● **What the exercise asks**
All lines of the entries with "textwidth" in them must be listed.

Entries taken from a collection
__________________________________________________

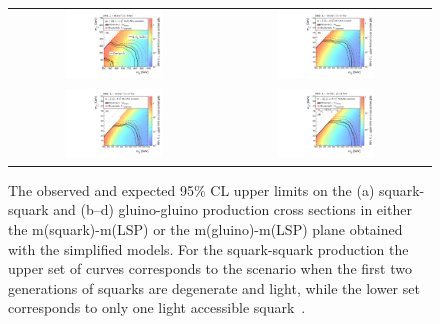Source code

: \begin{figure}[!t]
  \centering
  \begin{tabular}{cc}
                \includegraphics[width=0.49\textwidth]{figures/RA2_Limit1.pdf} &
                \includegraphics[width=0.49\textwidth]{figures/RA2_Limit2.pdf} \\
                \includegraphics[width=0.49\textwidth]{figures/RA2_Limit3.pdf} &
                \includegraphics[width=0.49\textwidth]{figures/RA2_Limit4.pdf} \\
  \end{tabular}
\caption{The observed and expected 95\% CL upper limits on the (a) squark-squark and (b--d) gluino-gluino production cross sections in either the m(squark)-m(LSP) or the m(gluino)-m(LSP) plane obtained with the simplified models. For the squark-squark production the upper set of curves corresponds to the scenario when the first two generations of squarks are degenerate and light, while the lower set corresponds to only one light accessible squark~\cite{Chatrchyan:2014lfa}.} 
  \label{fig:ra2_limits}
\end{figure}
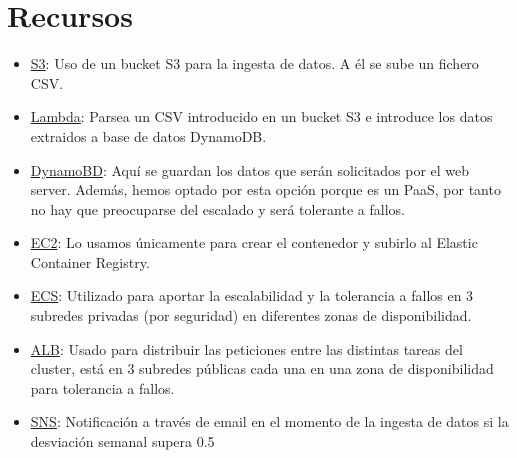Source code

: \section{Recursos}
\begin{itemize}
    \item \underline{S3}: Uso de un bucket S3 para la ingesta de datos. A él se sube un fichero CSV.
    \item \underline{Lambda}: Parsea un CSV introducido en un bucket S3 e introduce los datos extraidos a base de datos DynamoDB.
    \item \underline{DynamoBD}: Aquí se guardan los datos que serán solicitados por el web server. Además, hemos optado por esta opción porque es un PaaS, por tanto no hay que preocuparse del escalado y será tolerante a fallos.
    \item \underline{EC2}: Lo usamos únicamente para crear el contenedor y subirlo al Elastic Container Registry.
    \item \underline{ECS}: Utilizado para aportar la escalabilidad y la tolerancia a fallos en 3 subredes privadas (por seguridad) en diferentes zonas de disponibilidad.
    \item \underline{ALB}: Usado para distribuir las peticiones entre las distintas tareas del cluster, está en 3 subredes públicas cada una en una zona de disponibilidad para tolerancia a fallos.
    \item \underline{SNS}: Notificación a través de email en el momento de la ingesta de datos si la desviación semanal supera 0.5
\end{itemize}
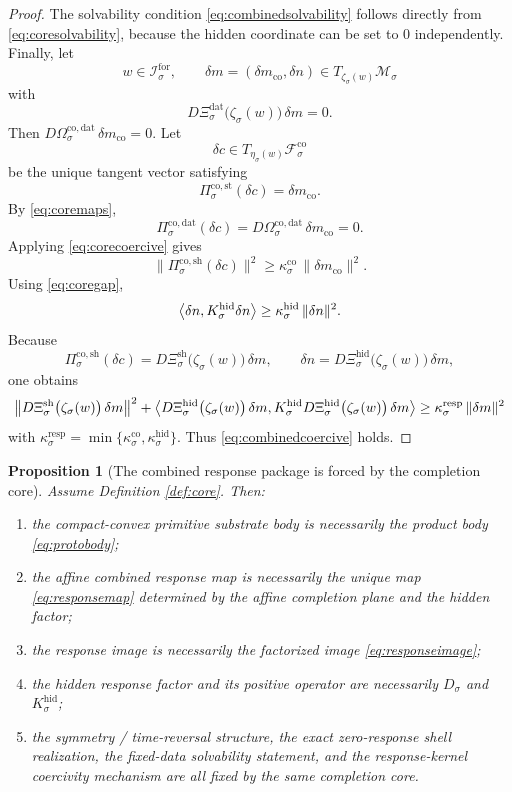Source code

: \documentclass[11pt]{article}
\newcommand{\ForSpace}[1]{\mathcal I_{#1}^{\mathrm{for}}}
\newcommand{\ProtoSpace}[1]{\mathcal M_{#1}}
\newcommand{\ResponseData}[1]{\Xi_{#1}^{\mathrm{dat}}}
\newcommand{\ResponseShell}[1]{\Xi_{#1}^{\mathrm{sh}}}
\newcommand{\ResponseHidden}[1]{\Xi_{#1}^{\mathrm{hid}}}
\newcommand{\GapBody}[1]{D_{#1}}
\newcommand{\HiddenOperator}[1]{K_{#1}^{\mathrm{hid}}}
\newcommand{\ProtoEmbed}[1]{\zeta_{#1}}
\newcommand{\CoreAffine}[1]{\mathcal F_{#1}^{\mathrm{co}}}
\newcommand{\CoreStateProj}[1]{\Pi_{#1}^{\mathrm{co,st}}}
\newcommand{\CoreDataProj}[1]{\Pi_{#1}^{\mathrm{co,dat}}}
\newcommand{\CoreShellProj}[1]{\Pi_{#1}^{\mathrm{co,sh}}}
\newcommand{\CoreDataMap}[1]{\Omega_{#1}^{\mathrm{co,dat}}}
\newcommand{\CoreEmbed}[1]{\eta_{#1}}
\newtheorem{proposition}{Proposition}
\begin{document}
\begin{proof}
The solvability condition \eqref{eq:combinedsolvability} follows directly from \eqref{eq:coresolvability}, because the hidden coordinate can be set to \(0\) independently. Finally, let
\[
w\in\ForSpace{\sigma},
\qquad
\delta m=(\delta m_{\mathrm{co}},\delta n)\in
T_{\ProtoEmbed{\sigma}(w)}\ProtoSpace{\sigma}
\]
with
\[
D\ResponseData{\sigma}\bigl(\ProtoEmbed{\sigma}(w)\bigr)\,\delta m=0.
\]
Then \(D\CoreDataMap{\sigma}\,\delta m_{\mathrm{co}}=0\). Let
\[
\delta c\in T_{\CoreEmbed{\sigma}(w)}\CoreAffine{\sigma}
\]
be the unique tangent vector satisfying
\[
\CoreStateProj{\sigma}(\delta c)=\delta m_{\mathrm{co}}.
\]
By \eqref{eq:coremaps},
\[
\CoreDataProj{\sigma}(\delta c)
=
D\CoreDataMap{\sigma}\,\delta m_{\mathrm{co}}
=
0.
\]
Applying \eqref{eq:corecoercive} gives
\[
\|\CoreShellProj{\sigma}(\delta c)\|^{2}
\ge
\kappa_{\sigma}^{\mathrm{co}}\,
\|\delta m_{\mathrm{co}}\|^{2}.
\]
Using \eqref{eq:coregap},
\[
\ev{\delta n,\HiddenOperator{\sigma}\delta n}
\ge
\kappa_{\sigma}^{\mathrm{hid}}\,
\|\delta n\|^{2}.
\]
Because
\[
\CoreShellProj{\sigma}(\delta c)
=
D\ResponseShell{\sigma}\bigl(\ProtoEmbed{\sigma}(w)\bigr)\,\delta m,
\qquad
\delta n
=
D\ResponseHidden{\sigma}\bigl(\ProtoEmbed{\sigma}(w)\bigr)\,\delta m,
\]
one obtains
\[
\bigl\|
D\ResponseShell{\sigma}\bigl(\ProtoEmbed{\sigma}(w)\bigr)\,\delta m
\bigr\|^{2}
+
\ev{
D\ResponseHidden{\sigma}\bigl(\ProtoEmbed{\sigma}(w)\bigr)\,\delta m,
\HiddenOperator{\sigma}
D\ResponseHidden{\sigma}\bigl(\ProtoEmbed{\sigma}(w)\bigr)\,\delta m
}
\ge
\kappa_{\sigma}^{\mathrm{resp}}\,
\|\delta m\|^{2}
\]
with \(\kappa_{\sigma}^{\mathrm{resp}}=\min\{\kappa_{\sigma}^{\mathrm{co}},\kappa_{\sigma}^{\mathrm{hid}}\}\). Thus \eqref{eq:combinedcoercive} holds.
\end{proof}

\begin{proposition}[The combined response package is forced by the completion core]
\label{prop:forcedcombined}
Assume Definition \ref{def:core}. Then:
\begin{enumerate}
    \item the compact-convex primitive substrate body is necessarily the product body \eqref{eq:protobody};
    \item the affine combined response map is necessarily the unique map \eqref{eq:responsemap} determined by the affine completion plane and the hidden factor;
    \item the response image is necessarily the factorized image \eqref{eq:responseimage};
    \item the hidden response factor and its positive operator are necessarily \(\GapBody{\sigma}\) and \(\HiddenOperator{\sigma}\);
    \item the symmetry / time-reversal structure, the exact zero-response shell realization, the fixed-data solvability statement, and the response-kernel coercivity mechanism are all fixed by the same completion core.
\end{enumerate}
\end{proposition}
\end{document}
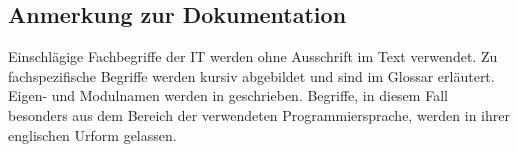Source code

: \subsection{Anmerkung zur Dokumentation}
\label{sec:Anmerkung zur Dokumentation}
Einschlägige Fachbegriffe der IT werden ohne Ausschrift im Text verwendet. Zu fachspezifische
Begriffe werden kursiv abgebildet und sind im Glossar erläutert. Eigen- und Modulnamen werden in
\anf{ } geschrieben. Begriffe, in diesem Fall besonders aus dem Bereich der verwendeten Programmiersprache,
werden in ihrer englischen Urform gelassen.
\pagebreak
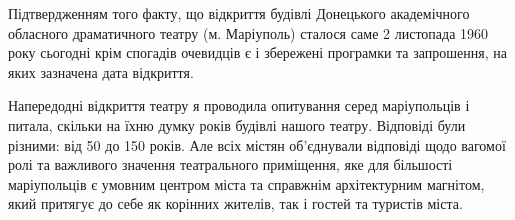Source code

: Підтвердженням того факту, що відкриття будівлі Донецького академічного
обласного драматичного театру (м. Маріуполь) сталося саме 2 листопада 1960 року
сьогодні крім спогадів очевидців є і збережені програмки та запрошення, на яких
зазначена дата відкриття.

Напередодні відкриття театру я проводила опитування серед маріупольців і
питала, скільки на їхню думку років будівлі нашого театру. Відповіді були
різними: від 50 до 150 років. Але всіх містян об'єднували відповіді щодо
вагомої ролі та важливого значення театрального приміщення, яке для більшості
маріупольців є умовним центром міста та справжнім архітектурним магнітом, який
притягує до себе як корінних жителів, так і гостей та туристів міста.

__________________________________________________

● **Response for this exercise**
                \includegraphics[width=0.49\textwidth]{figures/RA2_Limit1.pdf} &
                \includegraphics[width=0.49\textwidth]{figures/RA2_Limit2.pdf} \\
                \includegraphics[width=0.49\textwidth]{figures/RA2_Limit3.pdf} &
                \includegraphics[width=0.49\textwidth]{figures/RA2_Limit4.pdf} \\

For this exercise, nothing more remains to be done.